Né le 11 janvier 1928 à Alger, le jeune Henri va pourtant faire preuve d’une
maturité politique stupéfiante. À 15 ans à peine, en 1943, alors que le monde
s’embrase contre le fascisme, il affiche déjà un engagement précoce, sans
concessions, manifestant une opposition farouche à l’injustice du système
colonial. C’est tout naturellement qu’il rejoint, dès cette année-là, les rangs
du Parti communiste algérien (PCA). Militant infatigable, il gravit rapidement
les échelons de l’organisation. Son incorporation pour le service militaire, en
avril 1948 à Maison-Carrée (El Harrach) au sein d’une unité du Train, met à
l’épreuve sa détermination. Il parvient à intégrer la prestigieuse École des
Élèves sous-officiers de Cherchell. Après un stage de perfectionnement à Tours,
en France, il est promu aspirant du Train en janvier 1949. Revenu à la vie
civile, Henri Maillot met ses compétences de gestionnaire au service du combat
des idées.
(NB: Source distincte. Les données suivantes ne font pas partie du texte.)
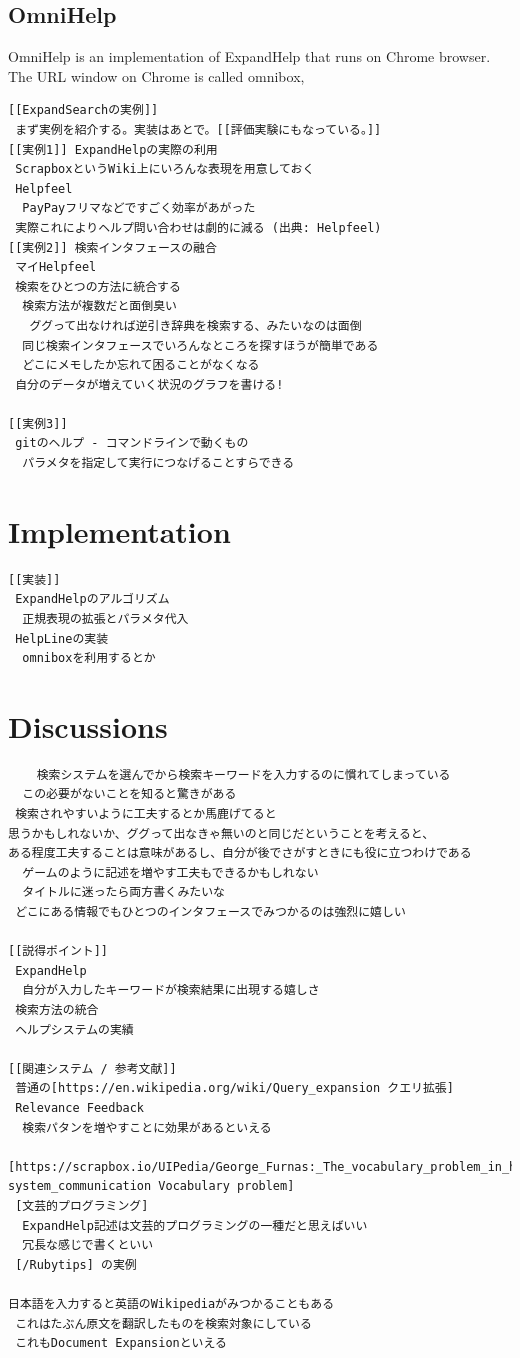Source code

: \documentclass[manuscript,screen,review]{acmart}
\begin{document}
\subsection{OmniHelp}

OmniHelp is an implementation of ExpandHelp that runs on Chrome browser.
The URL window on Chrome is called omnibox, 

\begin{verbatim}
[[ExpandSearchの実例]]
 まず実例を紹介する。実装はあとで。[[評価実験にもなっている。]]
[[実例1]] ExpandHelpの実際の利用
 ScrapboxというWiki上にいろんな表現を用意しておく
 Helpfeel
  PayPayフリマなどですごく効率があがった
 実際これによりヘルプ問い合わせは劇的に減る (出典: Helpfeel)
[[実例2]] 検索インタフェースの融合
 マイHelpfeel
 検索をひとつの方法に統合する
  検索方法が複数だと面倒臭い
   ググって出なければ逆引き辞典を検索する、みたいなのは面倒
  同じ検索インタフェースでいろんなところを探すほうが簡単である
  どこにメモしたか忘れて困ることがなくなる
 自分のデータが増えていく状況のグラフを書ける!

[[実例3]]
 gitのヘルプ - コマンドラインで動くもの
  パラメタを指定して実行につなげることすらできる
\end{verbatim}

\section{Implementation}

\begin{verbatim}
[[実装]]
 ExpandHelpのアルゴリズム
  正規表現の拡張とパラメタ代入
 HelpLineの実装
  omniboxを利用するとか
\end{verbatim}

\section{Discussions}

\begin{verbatim}
    検索システムを選んでから検索キーワードを入力するのに慣れてしまっている
  この必要がないことを知ると驚きがある
 検索されやすいように工夫するとか馬鹿げてると
思うかもしれないか、ググって出なきゃ無いのと同じだということを考えると、
ある程度工夫することは意味があるし、自分が後でさがすときにも役に立つわけである
  ゲームのように記述を増やす工夫もできるかもしれない
  タイトルに迷ったら両方書くみたいな
 どこにある情報でもひとつのインタフェースでみつかるのは強烈に嬉しい

[[説得ポイント]]
 ExpandHelp
  自分が入力したキーワードが検索結果に出現する嬉しさ
 検索方法の統合
 ヘルプシステムの実績

[[関連システム / 参考文献]]
 普通の[https://en.wikipedia.org/wiki/Query_expansion クエリ拡張]
 Relevance Feedback
  検索パタンを増やすことに効果があるといえる
 [https://scrapbox.io/UIPedia/George_Furnas:_The_vocabulary_problem_in_human-system_communication Vocabulary problem]
 [文芸的プログラミング]
  ExpandHelp記述は文芸的プログラミングの一種だと思えばいい
  冗長な感じで書くといい
 [/Rubytips] の実例

日本語を入力すると英語のWikipediaがみつかることもある
 これはたぶん原文を翻訳したものを検索対象にしている
 これもDocument Expansionといえる

\end{verbatim}
\end{document}
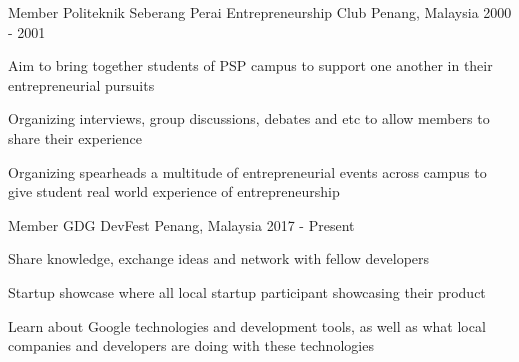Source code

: \begin{cventries}
  \cventry
    {Member} %
    {Politeknik Seberang Perai Entrepreneurship Club} %
    {Penang, Malaysia} %
    {2000 - 2001} %
    {
      \begin{cvitems} %
        \item {Aim to bring together students of PSP campus to support one another in their entrepreneurial pursuits}
        \item {Organizing interviews, group discussions, debates and etc to allow members to share their experience}
        \item {Organizing spearheads a multitude of entrepreneurial events across campus to give student real world experience of entrepreneurship}
      \end{cvitems}
    }
    
  \cventry
    {Member} %
    {GDG DevFest} %
    {Penang, Malaysia} %
    {2017 - Present} %
    {
      \begin{cvitems} %
      	\item {Share knowledge, exchange ideas and network with fellow developers}
      	\item {Startup showcase where all local startup participant showcasing their product}
        \item {Learn about Google technologies and development tools, as well as what local companies and developers are doing with these technologies}
      \end{cvitems}
    }

\end{cventries}
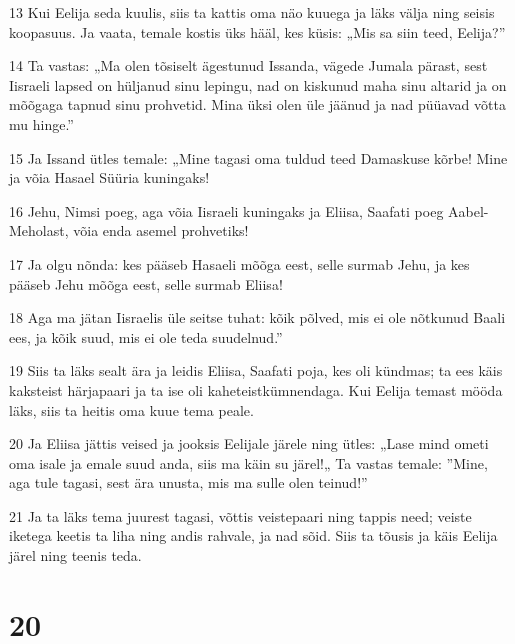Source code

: \par 13 Kui Eelija seda kuulis, siis ta kattis oma näo kuuega ja läks välja ning seisis koopasuus. Ja vaata, temale kostis üks hääl, kes küsis: „Mis sa siin teed, Eelija?”
\par 14 Ta vastas: „Ma olen tõsiselt ägestunud Issanda, vägede Jumala pärast, sest Iisraeli lapsed on hüljanud sinu lepingu, nad on kiskunud maha sinu altarid ja on mõõgaga tapnud sinu prohvetid. Mina üksi olen üle jäänud ja nad püüavad võtta mu hinge.”
\par 15 Ja Issand ütles temale: „Mine tagasi oma tuldud teed Damaskuse kõrbe! Mine ja võia Hasael Süüria kuningaks!
\par 16 Jehu, Nimsi poeg, aga võia Iisraeli kuningaks ja Eliisa, Saafati poeg Aabel-Meholast, võia enda asemel prohvetiks!
\par 17 Ja olgu nõnda: kes pääseb Hasaeli mõõga eest, selle surmab Jehu, ja kes pääseb Jehu mõõga eest, selle surmab Eliisa!
\par 18 Aga ma jätan Iisraelis üle seitse tuhat: kõik põlved, mis ei ole nõtkunud Baali ees, ja kõik suud, mis ei ole teda suudelnud.”
\par 19 Siis ta läks sealt ära ja leidis Eliisa, Saafati poja, kes oli kündmas; ta ees käis kaksteist härjapaari ja ta ise oli kaheteistkümnendaga. Kui Eelija temast mööda läks, siis ta heitis oma kuue tema peale.
\par 20 Ja Eliisa jättis veised ja jooksis Eelijale järele ning ütles: „Lase mind ometi oma isale ja emale suud anda, siis ma käin su järel!„ Ta vastas temale: ”Mine, aga tule tagasi, sest ära unusta, mis ma sulle olen teinud!”
\par 21 Ja ta läks tema juurest tagasi, võttis veistepaari ning tappis need; veiste iketega keetis ta liha ning andis rahvale, ja nad sõid. Siis ta tõusis ja käis Eelija järel ning teenis teda.

\chapter{20}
Il travaille à la comptabilité du quotidien progressiste Alger
Républicain, véritable laboratoire d’idées anticoloniales où se croisent toutes
les aspirations de liberté. Il n’hésite pas à prendre la plume lorsque le
malheur frappe le peuple, comme lors du terrible tremblement de terre d’Orléansville en septembre 1954. Le tournant décisif
survient en octobre 1955. Rappelé sous les drapeaux, il est affecté à Miliana
en tant qu’aspirant au 57e Bataillon de tirailleurs algériens (BTA), unité qui
sera ultérieurement transformée en 504e Bataillon du Train (BT). La suite
appartient à la légende dorée de la Révolution. Le 4 avril 1956, l’aspirant
Maillot réalise un coup de maître en détournant un camion d’armes complet,
offrant un arsenal inestimable à la Révolution algérienne. Dans sa célèbre
lettre manifeste envoyée à la presse, il clarifiera son geste historique : « Je
ne suis pas un traître... Ma place est aux côtés de ceux qui combattent pour
leur patrie ». Il rejoint le maquis dans la région d’Orléansville
(Chlef), à la tête d’un groupe de résistants. Traqué de toutes parts par des
troupes coloniales assoiffées de vengeance, il refuse d’abdiquer. Le 5 juin
1956, encerclé dans la forêt d’Ouled Boudjemâa, Henri Maillot tombe héroïquement les armes à la
main après avoir refusé de se rendre, en criant face à ses bourreaux : «Vive l’Algérie libre et indépendante ! ».